The Fee is Fixed or Determinable. The Company’s determination that an arrangement fee is fixed or determinable depends principally on the arrangement’s payment terms. The Company’s standard payment terms for perpetual and term licenses require 75% or more of the license fee and 100% of the maintenance fee to be paid within one year. If the arrangement includes these terms, the Company regards the fee as fixed or determinable, and recognizes all license revenue under the arrangement in full upon delivery (assuming all other revenue recognition criteria are met). If the arrangement does not include these terms, the Company does not consider the fee to be fixed or determinable and generally recognizes revenue when customer installments are due and payable. In the case of a TSL, because of the right to exchange products or receive unspecified future technology and because VSOE for maintenance services does not exist for a TSL, the Company recognizes revenue ratably over the term of the license, but not in advance of when customers’ installments become due and payable.

 

   

Collectability is Probable. The Company judges collectability of the arrangement fees on a customer-by-customer basis pursuant to its credit review policy. The Company typically sells to customers with whom it has a history of successful collection. For a new customer, or when an existing customer substantially expands its commitments, the Company evaluates the customer’s financial position and ability to pay and typically assigns a credit limit based on that review. The Company increases the credit limit only after it has established a successful collection history with the customer. If the Company determines at any time that collectability is not probable under a particular arrangement based upon its credit review process or the customer’s payment history, the Company recognizes revenue under that arrangement as customer payments are actually received.

Warranties and Indemnities. The Company generally warrants its products to be free from defects in media and to substantially conform to material specifications for a period of 90 days for software products and for up to six months for hardware products. In certain cases, the Company also provides its customers with limited indemnification with respect to claims that their use of the Company’s software products infringe on United States patents, copyrights, trademarks or trade secrets. The Company is unable to estimate the potential impact of these commitments on the future results of operations. To date, the Company has not been required to pay any material warranty claims.

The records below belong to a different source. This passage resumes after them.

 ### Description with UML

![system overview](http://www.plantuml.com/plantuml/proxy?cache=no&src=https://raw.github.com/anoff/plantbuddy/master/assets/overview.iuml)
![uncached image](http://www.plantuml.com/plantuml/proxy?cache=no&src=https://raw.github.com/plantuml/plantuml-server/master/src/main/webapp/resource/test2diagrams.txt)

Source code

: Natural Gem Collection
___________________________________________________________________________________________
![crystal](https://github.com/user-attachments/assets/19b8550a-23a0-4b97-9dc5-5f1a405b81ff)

Net Income Per Share. The Company computes basic income per share by dividing net income available to common shareholders by the weighted average number of common shares outstanding during the period. Diluted net income per share reflects the dilution from potential common shares outstanding such as stock options and unvested restricted stock units and awards during the period using the treasury stock method.

 

The table below reconciles the weighted average common shares used to calculate basic net income per share with the weighted average common shares used to calculate diluted net income per share.

 

     Year Ended October 31,  
     2012      2011      2010  
     (in thousands)  

Numerator:

        

Net income

   $ 182,402       $ 221,364       $ 237,063   

Denominator:

        

Weighted average common shares for basic net income per share

     146,887         146,573         148,013   

Dilutive effect of common share equivalents from equity—based compensation

     3,393         3,794         3,898   
  

 

 

    

 

 

    

 

 

 

Weighted average common shares for diluted net income per share

     150,280         150,367         151,911   
  

 

 

    

 

 

    

 

 

 

Net income per share:

        

Basic

   $ 1.24       $ 1.51       $ 1.60   

Diluted

   $ 1.21       $ 1.47       $ 1.56   

Anti-dilutive employee stock-based awards
excluded(1)

     3,314         4,669         10,999   

 

(1) These stock options and unvested restricted stock units were anti-dilutive for the respective periods and are excluded in calculating diluted net income per share. While such awards were anti-dilutive for the respective periods, they could be dilutive in the future.